But we live on a ranch, where permanence belongs to the earth alone. The wild life here is hungry, and despite best efforts to keep her safe, all it took was a few minutes for a potty trip before she was snatched away. It's part of the game, the eat or be eaten out here. It all moves so quickly, and sometimes, there is loss. It's no ones fault, it's just part of the circle of life.
Here's to you Dani, for the light you brought to our lives. I wish it could have been longer. You were sweet and small and wonderful. I loved your prance and the perk of your ears, your delicate paws and the way you tolerated Anthony's play time. I loved your people eyes and the way you curled up beside me like you belonged there. I'm so sorry little one, but heaven needed you more. Say hi to Sadie for me, while you're there. Tell her all the things you know I needed to say.

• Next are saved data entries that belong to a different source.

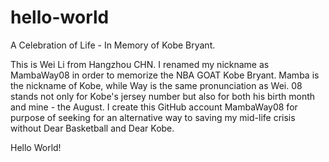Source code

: # hello-world
A Celebration of Life - In Memory of Kobe Bryant.

This is Wei Li from Hangzhou CHN. 
I renamed my nickname as MambaWay08 in order to memorize the NBA GOAT Kobe Bryant.
Mamba is the nickname of Kobe, while Way is the same pronunciation as Wei.
08 stands not only for Kobe's jersey number but also for both his birth month and mine - the August.
I create this GitHub account MambaWay08 for purpose of seeking for an alternative way to saving my mid-life crisis without Dear Basketball and Dear Kobe.

Hello World!
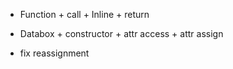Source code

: * Function + call + Inline + return
* Databox + constructor + attr access + attr assign

* fix reassignment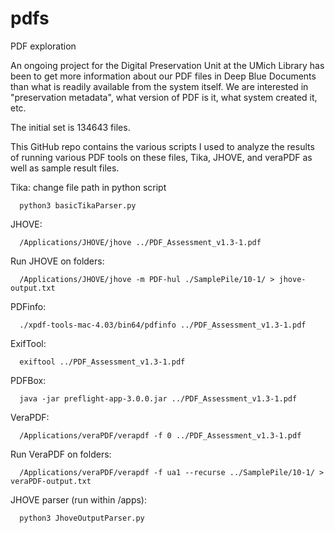 # pdfs
PDF exploration

An ongoing project for the Digital Preservation Unit at the UMich Library has been to get more information about our PDF files in Deep Blue Documents than what is readily available from the system itself. We are interested in "preservation metadata", what version of PDF is it, what system created it, etc. 

The initial set is 134643 files. 

This GitHub repo contains the various scripts I used to analyze the results of running various PDF tools on these files, Tika, JHOVE, and veraPDF as well as sample result files. 

Tika:
change file path in python script 

      python3 basicTikaParser.py

JHOVE:

      /Applications/JHOVE/jhove ../PDF_Assessment_v1.3-1.pdf

Run JHOVE on folders:

      /Applications/JHOVE/jhove -m PDF-hul ./SamplePile/10-1/ > jhove-output.txt

PDFinfo:

      ./xpdf-tools-mac-4.03/bin64/pdfinfo ../PDF_Assessment_v1.3-1.pdf

ExifTool:

      exiftool ../PDF_Assessment_v1.3-1.pdf

PDFBox:

      java -jar preflight-app-3.0.0.jar ../PDF_Assessment_v1.3-1.pdf

VeraPDF:

      /Applications/veraPDF/verapdf -f 0 ../PDF_Assessment_v1.3-1.pdf

Run VeraPDF on folders:

      /Applications/veraPDF/verapdf -f ua1 --recurse ../SamplePile/10-1/ > veraPDF-output.txt


JHOVE parser (run within /apps):

      python3 JhoveOutputParser.py

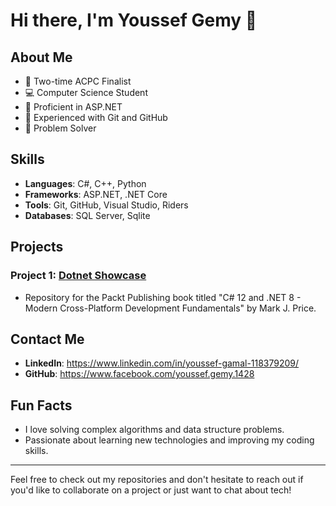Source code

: # Hi there, I'm Youssef Gemy 👋

## About Me

- 🌟 Two-time ACPC Finalist
- 💻 Computer Science Student
- 🚀 Proficient in ASP.NET
- 🔧 Experienced with Git and GitHub
- 🧠 Problem Solver

## Skills

- **Languages**: C#, C++, Python
- **Frameworks**: ASP.NET, .NET Core
- **Tools**: Git, GitHub, Visual Studio, Riders
- **Databases**: SQL Server, Sqlite

## Projects

### Project 1: [Dotnet Showcase](https://github.com/YoussefGemy/dotnet_showcase.git)
- Repository for the Packt Publishing book titled "C# 12 and .NET 8 - Modern Cross-Platform Development Fundamentals" by Mark J. Price.


  
## Contact Me

- **LinkedIn**: https://www.linkedin.com/in/youssef-gamal-118379209/
- **GitHub**: https://www.facebook.com/youssef.gemy.1428

## Fun Facts

- I love solving complex algorithms and data structure problems.
- Passionate about learning new technologies and improving my coding skills.

---

Feel free to check out my repositories and don't hesitate to reach out if you'd like to collaborate on a project or just want to chat about tech!
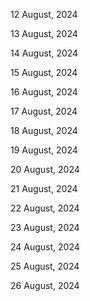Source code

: 12 August, 2024

13 August, 2024

14 August, 2024

15 August, 2024

16 August, 2024

17 August, 2024

18 August, 2024

19 August, 2024

20 August, 2024

21 August, 2024

22 August, 2024

23 August, 2024

24 August, 2024

25 August, 2024

26 August, 2024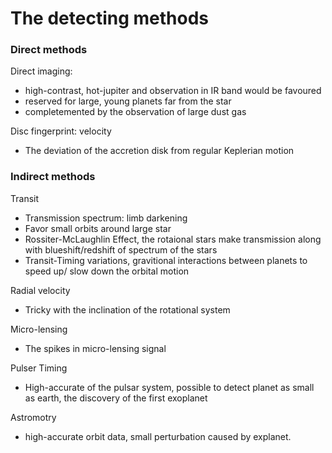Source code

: # The detecting methods

### Direct methods

Direct imaging:

- high-contrast, hot-jupiter and observation in IR band would be favoured
- reserved for large, young planets far from the star
- completemented by the observation of large dust gas

Disc fingerprint: velocity

- The deviation of the accretion disk from regular Keplerian motion

### Indirect methods

Transit

- Transmission spectrum: limb darkening 
- Favor small orbits around large star
- Rossiter-McLaughlin Effect, the rotaional stars make transmission along with blueshift/redshift of spectrum of the stars
- Transit-Timing variations, gravitional interactions between planets to speed up/ slow down the orbital motion

Radial velocity

- Tricky with the inclination of the rotational system

Micro-lensing

- The spikes in micro-lensing signal

Pulser Timing

- High-accurate of the pulsar system, possible to detect planet as small as earth, the discovery of the first exoplanet

Astromotry

- high-accurate orbit data, small perturbation caused by explanet.

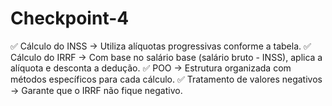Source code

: # Checkpoint-4
✅ Cálculo do INSS → Utiliza alíquotas progressivas conforme a tabela. ✅ Cálculo do IRRF → Com base no salário base (salário bruto - INSS), aplica a alíquota e desconta a dedução. ✅ POO → Estrutura organizada com métodos específicos para cada cálculo. ✅ Tratamento de valores negativos → Garante que o IRRF não fique negativo.
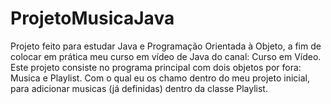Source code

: # ProjetoMusicaJava
Projeto feito para estudar Java e Programação Orientada à Objeto, a fim de colocar em prática meu curso em vídeo de Java do canal:  Curso em Vídeo.
Este projeto consiste no programa principal com dois objetos por fora: Musica e Playlist. Com o qual eu os chamo dentro do meu projeto inicial, para adicionar musicas (já definidas) dentro da classe Playlist.
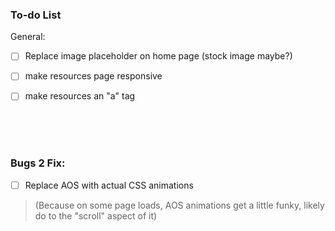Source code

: ### To-do List

General:
- [ ] Replace image placeholder on home page (stock image maybe?)
- [ ] make resources page responsive
- [ ] make resources an "a" tag


<br><br><br>

### Bugs 2 Fix:
- [ ] Replace AOS with actual CSS animations
> (Because on some page loads, AOS animations get a little funky, likely do to the "scroll" aspect of it)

Today you would have been four months old. I hope the time you had with me was as wonderful as the time I had with you. I hope that you are happy in place you are in, and that your death was quick and painless. I hope that you can forgive me, Little Bit. I'm sorry.
When you get to the place you are going, do a quick lap. All the smells and sights and chewables will be just what you need. I've put away your bones and toys. I put away the collar I made for you, and the blanket you liked to sleep under. Put I'll never put you away. You filled a hole in my heart that I thought would be there forever. You reminded me that little things can be the biggest of all. You taught me that it only takes a day to open someone's heart. Thank you for opening mine.
Lord, please grant me peace of mind and heart. Take this sorrow and turn it into joy. My faith is with You, and I know that You have a plan, that You love me. Thank you for the gift of this little dog and for the time I had with her. Take my sorrow, Lord, to Your cross.